Créée à New York en 1879, c'est d'abord une parodie très réussie, clin d'œil malin aux opéras populaires du XIXe siècle, sur une intrigue vite inspirée, aux relents d'aventures de pirates, qui ressemble à une belle arnaque – et c'est un compliment ! Il y a là un livret (William Schwenck Gilbert) plein de bons mots, jouant fort sur l'absurde (le nonsense parfois proche des Monty Python), et une musique beaucoup plus soignée qu'en apparence, parfois brillante et audacieuse, convoquant avec plaisir, fantaisie et fausse modestie la poésie la plus élémentaire, sans pour autant sembler maîtriser les moyens lyriques habituels.
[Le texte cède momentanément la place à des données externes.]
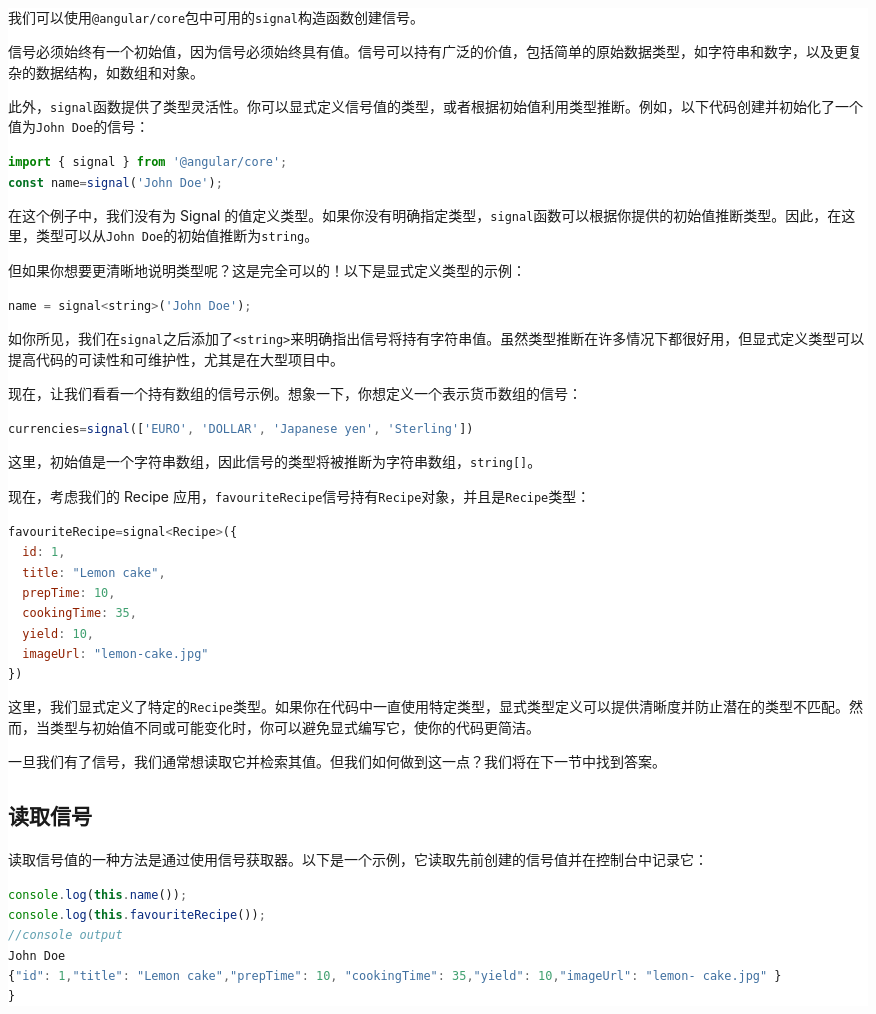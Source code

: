 我们可以使用`@angular/core`包中可用的`signal`构造函数创建信号。

信号必须始终有一个初始值，因为信号必须始终具有值。信号可以持有广泛的价值，包括简单的原始数据类型，如字符串和数字，以及更复杂的数据结构，如数组和对象。

此外，`signal`函数提供了类型灵活性。你可以显式定义信号值的类型，或者根据初始值利用类型推断。例如，以下代码创建并初始化了一个值为`John Doe`的信号：

```js
import { signal } from '@angular/core';
const name=signal('John Doe');
```

在这个例子中，我们没有为 Signal 的值定义类型。如果你没有明确指定类型，`signal`函数可以根据你提供的初始值推断类型。因此，在这里，类型可以从`John Doe`的初始值推断为`string`。

但如果你想要更清晰地说明类型呢？这是完全可以的！以下是显式定义类型的示例：

```js
name = signal<string>('John Doe');
```

如你所见，我们在`signal`之后添加了`<string>`来明确指出信号将持有字符串值。虽然类型推断在许多情况下都很好用，但显式定义类型可以提高代码的可读性和可维护性，尤其是在大型项目中。

现在，让我们看看一个持有数组的信号示例。想象一下，你想定义一个表示货币数组的信号：

```js
currencies=signal(['EURO', 'DOLLAR', 'Japanese yen', 'Sterling'])
```

这里，初始值是一个字符串数组，因此信号的类型将被推断为字符串数组，`string[]`。

现在，考虑我们的 Recipe 应用，`favouriteRecipe`信号持有`Recipe`对象，并且是`Recipe`类型：

```js
favouriteRecipe=signal<Recipe>({
  id: 1,
  title: "Lemon cake",
  prepTime: 10,
  cookingTime: 35,
  yield: 10,
  imageUrl: "lemon-cake.jpg"
})
```

这里，我们显式定义了特定的`Recipe`类型。如果你在代码中一直使用特定类型，显式类型定义可以提供清晰度并防止潜在的类型不匹配。然而，当类型与初始值不同或可能变化时，你可以避免显式编写它，使你的代码更简洁。

一旦我们有了信号，我们通常想读取它并检索其值。但我们如何做到这一点？我们将在下一节中找到答案。

## 读取信号

读取信号值的一种方法是通过使用信号获取器。以下是一个示例，它读取先前创建的信号值并在控制台中记录它：

```js
console.log(this.name());
console.log(this.favouriteRecipe());
//console output
John Doe
{"id": 1,"title": "Lemon cake","prepTime": 10, "cookingTime": 35,"yield": 10,"imageUrl": "lemon- cake.jpg" }
}
```
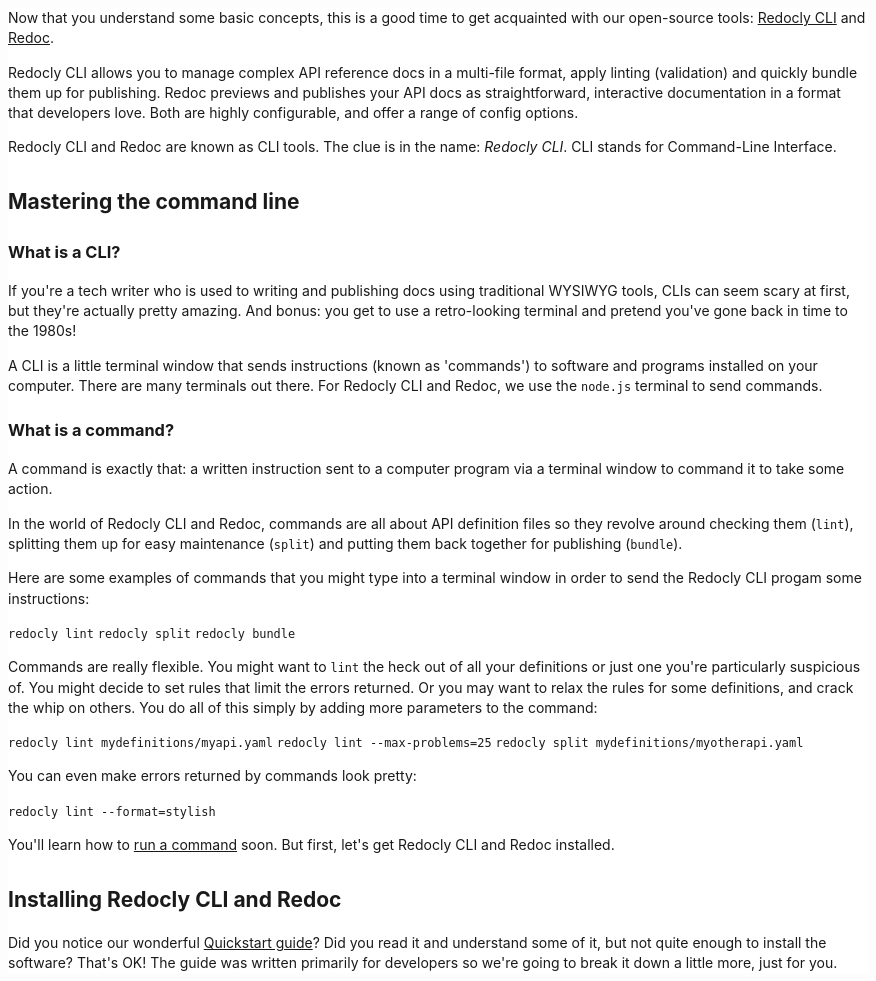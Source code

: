 Now that you understand some basic concepts, this is a good time to get acquainted with our open-source tools: [Redocly CLI](https://redocly.com/redocly-cli/) and [Redoc](https://redocly.com/redoc/).

Redocly CLI allows you to manage complex API reference docs in a multi-file format, apply linting (validation) and quickly bundle them up for publishing. Redoc previews and publishes your API docs as straightforward, interactive documentation in a format that developers love. Both are highly configurable, and offer a range of config options.

Redocly CLI and Redoc are known as CLI tools. The clue is in the name: *Redocly CLI*. CLI stands for Command-Line Interface.

## Mastering the command line

### What is a CLI?

If you're a tech writer who is used to writing and publishing docs using traditional WYSIWYG tools, CLIs can seem scary at first, but they're actually pretty amazing. And bonus: you get to use a retro-looking terminal and pretend you've gone back in time to the 1980s!

A CLI is a little terminal window that sends instructions (known as 'commands') to software and programs installed on your computer. There are many terminals out there. For Redocly CLI and Redoc, we use the `node.js` terminal to send commands.

### What is a command?

A command is exactly that: a written instruction sent to a computer program via a terminal window to command it to take some action.

In the world of Redocly CLI and Redoc, commands are all about API definition files so they revolve around checking them (`lint`), splitting them up for easy maintenance (`split`) and putting them back together for publishing (`bundle`).

Here are some examples of commands that you might type into a terminal window in order to send the Redocly CLI progam some instructions:

`redocly lint`
`redocly split`
`redocly bundle`

Commands are really flexible. You might want to `lint` the heck out of all your definitions or just one you're particularly suspicious of. You might decide to set rules that limit the errors returned. Or you may want to relax the rules for some definitions, and crack the whip on others. You do all of this simply by adding more parameters to the command:

`redocly lint mydefinitions/myapi.yaml`
`redocly lint --max-problems=25`
`redocly split mydefinitions/myotherapi.yaml`

You can even make errors returned by commands look pretty:

`redocly lint --format=stylish`

You'll learn how to [run a command](#how-to-run-a-command) soon. But first, let's get Redocly CLI and Redoc installed.

## Installing Redocly CLI and Redoc
Did you notice our wonderful [Quickstart guide](./docs/quickstart.md)? Did you read it and understand some of it, but not quite enough to install the software? That's OK! The guide was written primarily for developers so we're going to break it down a little more, just for you.
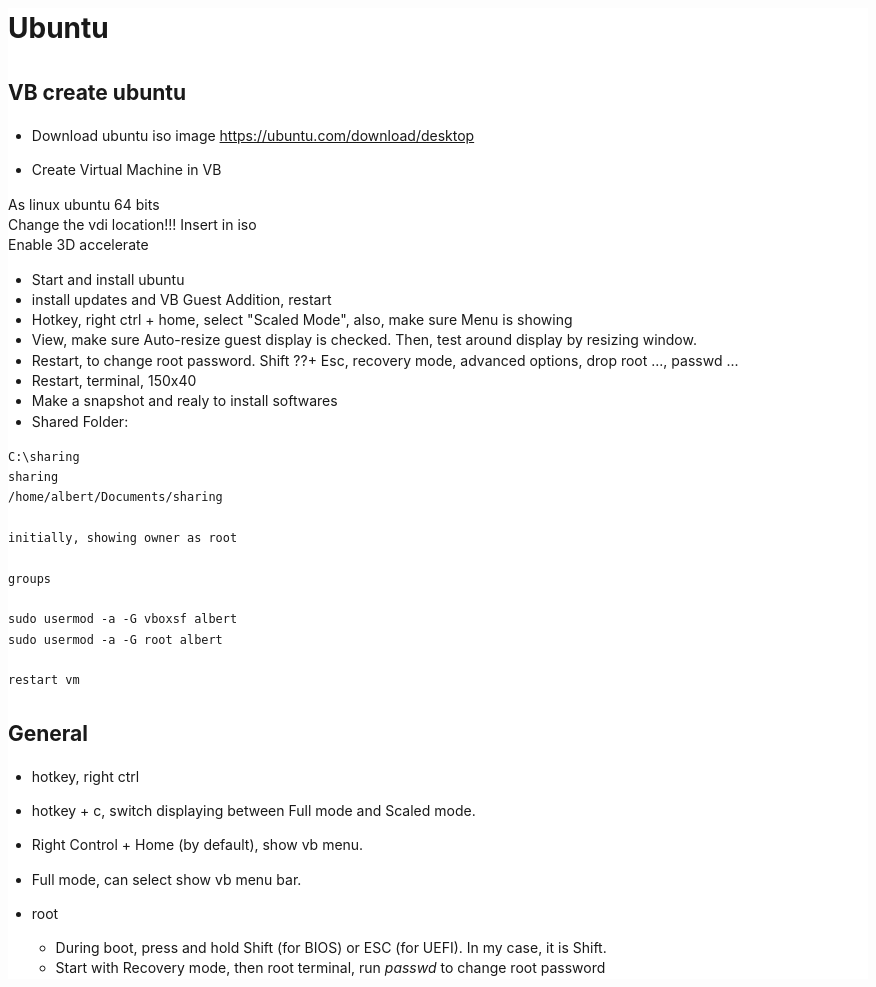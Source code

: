 
# Ubuntu

## VB create ubuntu

- Download ubuntu iso image
https://ubuntu.com/download/desktop


- Create Virtual Machine in VB

As linux ubuntu 64 bits  
Change the vdi location!!! 
Insert in iso  
Enable 3D accelerate  

- Start and install ubuntu
- install updates and VB Guest Addition, restart
- Hotkey, right ctrl + home, select "Scaled Mode", also, make sure Menu is showing
- View, make sure Auto-resize guest display is checked. Then, test around display by resizing window.
- Restart, to change root password. Shift ??+ Esc, recovery mode, advanced options, drop root ..., passwd ...
- Restart, terminal, 150x40
- Make a snapshot and realy to install softwares
- Shared Folder: 

```
C:\sharing
sharing
/home/albert/Documents/sharing

initially, showing owner as root

groups

sudo usermod -a -G vboxsf albert
sudo usermod -a -G root albert

restart vm
```

## General

- hotkey, right ctrl
- hotkey + c, switch displaying between Full mode and Scaled mode.
- Right Control + Home (by default), show vb menu.
- Full mode, can select show vb menu bar.

- root
    - During boot, press and hold Shift (for BIOS) or ESC (for UEFI). In my case, it is Shift.
    - Start with Recovery mode, then root terminal, run *passwd* to change root password
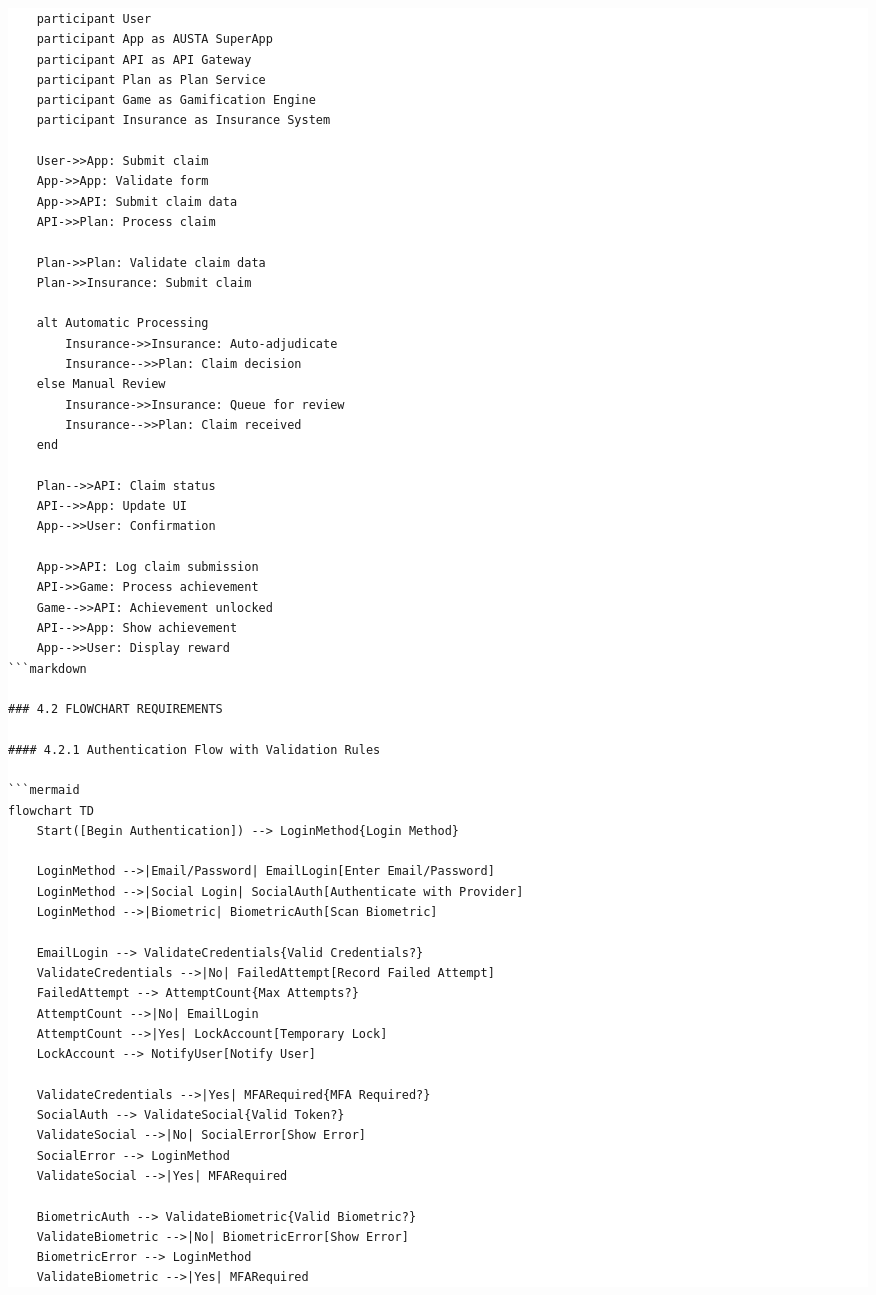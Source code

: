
 ```mermaid
    participant User
    participant App as AUSTA SuperApp
    participant API as API Gateway
    participant Plan as Plan Service
    participant Game as Gamification Engine
    participant Insurance as Insurance System
    
    User->>App: Submit claim
    App->>App: Validate form
    App->>API: Submit claim data
    API->>Plan: Process claim
    
    Plan->>Plan: Validate claim data
    Plan->>Insurance: Submit claim
    
    alt Automatic Processing
        Insurance->>Insurance: Auto-adjudicate
        Insurance-->>Plan: Claim decision
    else Manual Review
        Insurance->>Insurance: Queue for review
        Insurance-->>Plan: Claim received
    end
    
    Plan-->>API: Claim status
    API-->>App: Update UI
    App-->>User: Confirmation
    
    App->>API: Log claim submission
    API->>Game: Process achievement
    Game-->>API: Achievement unlocked
    API-->>App: Show achievement
    App-->>User: Display reward
```markdown

### 4.2 FLOWCHART REQUIREMENTS

#### 4.2.1 Authentication Flow with Validation Rules

```mermaid
flowchart TD
    Start([Begin Authentication]) --> LoginMethod{Login Method}
    
    LoginMethod -->|Email/Password| EmailLogin[Enter Email/Password]
    LoginMethod -->|Social Login| SocialAuth[Authenticate with Provider]
    LoginMethod -->|Biometric| BiometricAuth[Scan Biometric]
    
    EmailLogin --> ValidateCredentials{Valid Credentials?}
    ValidateCredentials -->|No| FailedAttempt[Record Failed Attempt]
    FailedAttempt --> AttemptCount{Max Attempts?}
    AttemptCount -->|No| EmailLogin
    AttemptCount -->|Yes| LockAccount[Temporary Lock]
    LockAccount --> NotifyUser[Notify User]
    
    ValidateCredentials -->|Yes| MFARequired{MFA Required?}
    SocialAuth --> ValidateSocial{Valid Token?}
    ValidateSocial -->|No| SocialError[Show Error]
    SocialError --> LoginMethod
    ValidateSocial -->|Yes| MFARequired
    
    BiometricAuth --> ValidateBiometric{Valid Biometric?}
    ValidateBiometric -->|No| BiometricError[Show Error]
    BiometricError --> LoginMethod
    ValidateBiometric -->|Yes| MFARequired
```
Offert à un prix très intéressant au grand public caennais (petits et grands dès huit ans, selon l'affiche), et ce en période de vacances scolaires, The pirates of Penzance prend la forme d'un divertissement conquérant, de par son originalité et sa sensibilité, porté par l'interprétation rapide et contrastée de l'Orchestre Philharmonique du Luxembourg dirigé par l'Anglais Timothy Henty, et traversé de forces irrésistibles : l'humour guilleret, les chœurs féminins fort charmeurs, les musiques mélodieuses et sautillantes, l'humanisme à travers les personnages... Son succès fracassant tient peut-être surtout à un remarquable esprit de troupe, animé et amusé, mais aussi appliqué. Ainsi l’Opernchor des Saarländischen Staatstheaters, scindé entre pirates brailleurs à l'humour potache et demoiselles vertueuses – toutes belles à la mode victorienne –, réussit dans le genre comique populaire une performance théâtrale et lyrique de haut niveau, jouant de toutes sortes d'émotions, souvent dans une remarquable alternance.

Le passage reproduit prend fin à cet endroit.